## Exercise:
Could you write out the records below exactly as they appear, leaving out any pictures?

## Source data:
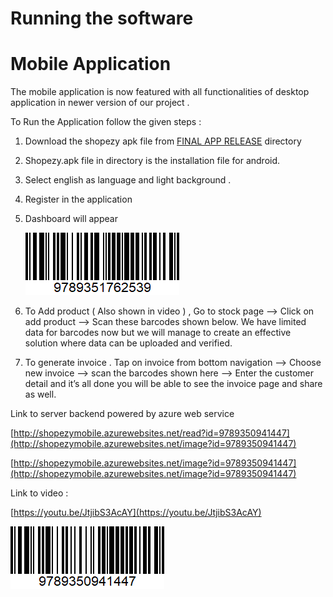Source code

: # Running the software

# Mobile Application

The mobile application is now featured with all functionalities of desktop application in newer version of our project .

To Run the Application follow the given steps : 

1. Download the shopezy apk file from [FINAL APP RELEASE](/FINAL%20APP%20RELEASE) directory
2. Shopezy.apk file in directory is the installation file for android.
3. Select english as language and light background .
4. Register in the application 
5. Dashboard will appear 
    
    ![Untitled](Running%20th%20b87ef/Untitled.png)
    

1. To Add product ( Also shown in video ) , Go to stock page —> Click on add product —> Scan these barcodes shown below. We have limited data for barcodes now but we will manage to create an effective solution where data can be uploaded and verified.
2. To generate invoice . Tap on invoice from bottom navigation —> Choose new invoice  —> scan the barcodes shown here —> Enter the customer detail and it’s all done you will be able to see the invoice page and share as well.

Link to server backend powered by azure web service

[http://shopezymobile.azurewebsites.net/read?id=9789350941447](http://shopezymobile.azurewebsites.net/image?id=9789350941447)

[http://shopezymobile.azurewebsites.net/image?id=9789350941447](http://shopezymobile.azurewebsites.net/image?id=9789350941447)

Link to video : 

[https://youtu.be/JtjibS3AcAY](https://youtu.be/JtjibS3AcAY)

![Untitled](Running%20th%20b87ef/Untitled%201.png)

## Response to this task:
Source code

: # Running the software

# Mobile Application

The mobile application is now featured with all functionalities of desktop application in newer version of our project .

To Run the Application follow the given steps : 

1. Download the shopezy apk file from [FINAL APP RELEASE](/FINAL%20APP%20RELEASE) directory
2. Shopezy.apk file in directory is the installation file for android.
3. Select english as language and light background .
4. Register in the application 
5. Dashboard will appear 
    
    ![Untitled](Running%20th%20b87ef/Untitled.png)
    

1. To Add product ( Also shown in video ) , Go to stock page —> Click on add product —> Scan these barcodes shown below. We have limited data for barcodes now but we will manage to create an effective solution where data can be uploaded and verified.
2. To generate invoice . Tap on invoice from bottom navigation —> Choose new invoice  —> scan the barcodes shown here —> Enter the customer detail and it’s all done you will be able to see the invoice page and share as well.

Link to server backend powered by azure web service

[http://shopezymobile.azurewebsites.net/read?id=9789350941447](http://shopezymobile.azurewebsites.net/image?id=9789350941447)

[http://shopezymobile.azurewebsites.net/image?id=9789350941447](http://shopezymobile.azurewebsites.net/image?id=9789350941447)

Link to video : 

[https://youtu.be/JtjibS3AcAY](https://youtu.be/JtjibS3AcAY)

![Untitled](Running%20th%20b87ef/Untitled%201.png)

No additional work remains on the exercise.